The domestic transport problem has led
some coal customers to look overseas for supplies.
Despite the promotion of coal as crucial to energy
independence, imports have been rising since 2003.
For example, Southern Co., the largest power supplier
in the Southeast, brings in nearly 19 percent of its
supply through East Coast ports from Colombia, Venezuela
and Russia, said W. Paul Bowers, president of generation
and energy marketing.
Coal's advocates say they are still
optimistic about the future, because America has 200
years' worth of reserves - and growing electricity
needs. "If you don't want to use coal," asks Janet
Gellici, executive director of the American Coal Council,
"which 12 hours of the day don't you want electricity?"
Decisions up in the air
In any case, coal producers say, surging
worldwide demand, especially from China and India,
indicates there will be a healthy global market for
their product. Indeed, that demand has helped drive
up the cost of coal, which has been at record levels
for much of 2007, which in turn drives up the potential
cost of coal-fired energy.
The changing coal picture is making
it hard for America's energy planners. Decisions about
where power plants are located and when they are built
can also determine where - and whether - new transmission
corridors are built. And that could create spillover
effects that hurt the availability of cleaner sources,
like wind, that would use the same lines.
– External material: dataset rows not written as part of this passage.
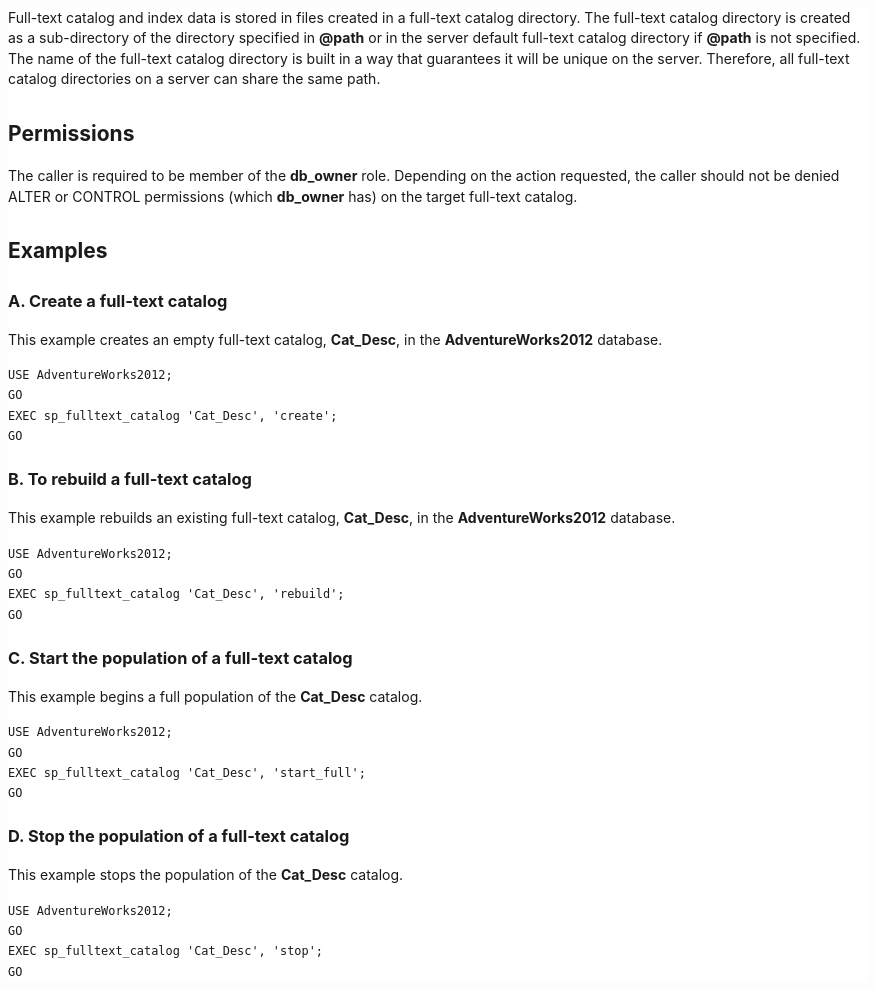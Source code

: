  Full-text catalog and index data is stored in files created in a full-text catalog directory. The full-text catalog directory is created as a sub-directory of the directory specified in **@path** or in the server default full-text catalog directory if **@path** is not specified. The name of the full-text catalog directory is built in a way that guarantees it will be unique on the server. Therefore, all full-text catalog directories on a server can share the same path.  
  
## Permissions  
 The caller is required to be member of the **db_owner** role. Depending on the action requested, the caller should not be denied ALTER or CONTROL permissions (which **db_owner** has) on the target full-text catalog.  
  
## Examples  
  
### A. Create a full-text catalog  
 This example creates an empty full-text catalog, **Cat_Desc**, in the **AdventureWorks2012** database.  
  
```  
USE AdventureWorks2012;  
GO  
EXEC sp_fulltext_catalog 'Cat_Desc', 'create';  
GO  
```  
  
### B. To rebuild a full-text catalog  
 This example rebuilds an existing full-text catalog, **Cat_Desc**, in the **AdventureWorks2012** database.  
  
```  
USE AdventureWorks2012;  
GO  
EXEC sp_fulltext_catalog 'Cat_Desc', 'rebuild';  
GO  
```  
  
### C. Start the population of a full-text catalog  
 This example begins a full population of the **Cat_Desc** catalog.  
  
```  
USE AdventureWorks2012;  
GO  
EXEC sp_fulltext_catalog 'Cat_Desc', 'start_full';  
GO  
```  
  
### D. Stop the population of a full-text catalog  
 This example stops the population of the **Cat_Desc** catalog.  
  
```  
USE AdventureWorks2012;  
GO  
EXEC sp_fulltext_catalog 'Cat_Desc', 'stop';  
GO  
```  
  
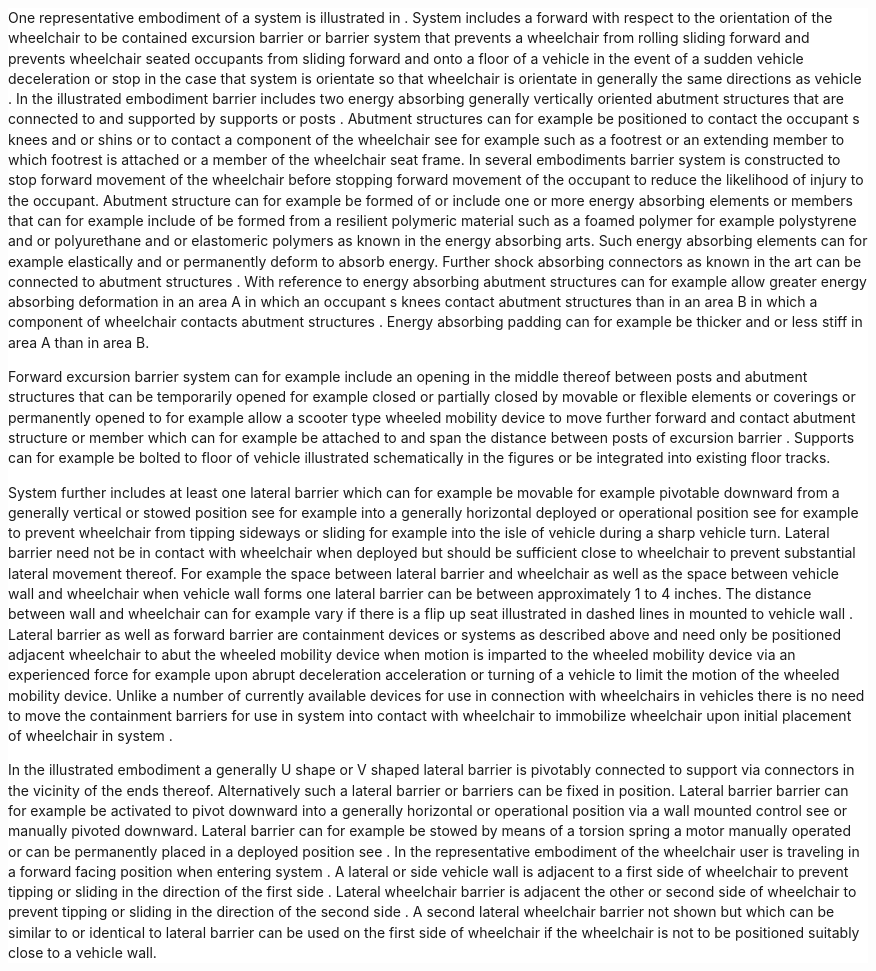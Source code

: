 One representative embodiment of a system is illustrated in . System includes a forward with respect to the orientation of the wheelchair to be contained excursion barrier or barrier system that prevents a wheelchair from rolling sliding forward and prevents wheelchair seated occupants from sliding forward and onto a floor of a vehicle in the event of a sudden vehicle deceleration or stop in the case that system is orientate so that wheelchair is orientate in generally the same directions as vehicle . In the illustrated embodiment barrier includes two energy absorbing generally vertically oriented abutment structures that are connected to and supported by supports or posts . Abutment structures can for example be positioned to contact the occupant s knees and or shins or to contact a component of the wheelchair see for example such as a footrest or an extending member to which footrest is attached or a member of the wheelchair seat frame. In several embodiments barrier system is constructed to stop forward movement of the wheelchair before stopping forward movement of the occupant to reduce the likelihood of injury to the occupant. Abutment structure can for example be formed of or include one or more energy absorbing elements or members that can for example include of be formed from a resilient polymeric material such as a foamed polymer for example polystyrene and or polyurethane and or elastomeric polymers as known in the energy absorbing arts. Such energy absorbing elements can for example elastically and or permanently deform to absorb energy. Further shock absorbing connectors as known in the art can be connected to abutment structures . With reference to energy absorbing abutment structures can for example allow greater energy absorbing deformation in an area A in which an occupant s knees contact abutment structures than in an area B in which a component of wheelchair contacts abutment structures . Energy absorbing padding can for example be thicker and or less stiff in area A than in area B.

Forward excursion barrier system can for example include an opening in the middle thereof between posts and abutment structures that can be temporarily opened for example closed or partially closed by movable or flexible elements or coverings or permanently opened to for example allow a scooter type wheeled mobility device to move further forward and contact abutment structure or member which can for example be attached to and span the distance between posts of excursion barrier . Supports can for example be bolted to floor of vehicle illustrated schematically in the figures or be integrated into existing floor tracks.

System further includes at least one lateral barrier which can for example be movable for example pivotable downward from a generally vertical or stowed position see for example into a generally horizontal deployed or operational position see for example to prevent wheelchair from tipping sideways or sliding for example into the isle of vehicle during a sharp vehicle turn. Lateral barrier need not be in contact with wheelchair when deployed but should be sufficient close to wheelchair to prevent substantial lateral movement thereof. For example the space between lateral barrier and wheelchair as well as the space between vehicle wall and wheelchair when vehicle wall forms one lateral barrier can be between approximately 1 to 4 inches. The distance between wall and wheelchair can for example vary if there is a flip up seat illustrated in dashed lines in mounted to vehicle wall . Lateral barrier as well as forward barrier are containment devices or systems as described above and need only be positioned adjacent wheelchair to abut the wheeled mobility device when motion is imparted to the wheeled mobility device via an experienced force for example upon abrupt deceleration acceleration or turning of a vehicle to limit the motion of the wheeled mobility device. Unlike a number of currently available devices for use in connection with wheelchairs in vehicles there is no need to move the containment barriers for use in system into contact with wheelchair to immobilize wheelchair upon initial placement of wheelchair in system .

In the illustrated embodiment a generally U shape or V shaped lateral barrier is pivotably connected to support via connectors in the vicinity of the ends thereof. Alternatively such a lateral barrier or barriers can be fixed in position. Lateral barrier barrier can for example be activated to pivot downward into a generally horizontal or operational position via a wall mounted control see or manually pivoted downward. Lateral barrier can for example be stowed by means of a torsion spring a motor manually operated or can be permanently placed in a deployed position see . In the representative embodiment of the wheelchair user is traveling in a forward facing position when entering system . A lateral or side vehicle wall is adjacent to a first side of wheelchair to prevent tipping or sliding in the direction of the first side . Lateral wheelchair barrier is adjacent the other or second side of wheelchair to prevent tipping or sliding in the direction of the second side . A second lateral wheelchair barrier not shown but which can be similar to or identical to lateral barrier can be used on the first side of wheelchair if the wheelchair is not to be positioned suitably close to a vehicle wall.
With power plant decisions up in the
air, there's been a lag in seeking new transmission
lines, said Suedeen Kelly, who sits on the Federal
Energy Regulatory Commission. And because the transmission
lines - like power plants - take years to move from
the proposal stage to operations, "ideally, you should
be starting to build these transmissions lines today,"
Kelly said.
It's tough for those who would build
power plants to make billion- dollar commitments that
will last for the next 50 years while trying to guess
what's going to happen in Washington. The White House,
the Senate and the House of Representatives are sharply
divided over versions of global warming legislation
that could provide answers.
The president's threat to veto the energy
bill forced congressional Democrats to drop a requirement
for utilities to meet targets for use of renewable
energy, such as solar and wind power.
Bush has also signaled that he'll reject
any global warming legislation that includes mandatory
carbon limits. The proposals are controversial in
Congress as well.
This could mean at least another year
of jousting - and another year of indecision.
For environmentalists, a pause in the
rush to coal is a good thing.
"It's the silver lining" in an otherwise
clouded energy picture, said Bruce Nilles, who heads
the Sierra Club's National Coal Campaign.
More important is which energy sources
utilities turn to in its place, he said.
"That's what this is all about: whether
they stick with the old way or we transition to a
new, clean way of making energy.
Originally published by LOS ANGELES
TIMES.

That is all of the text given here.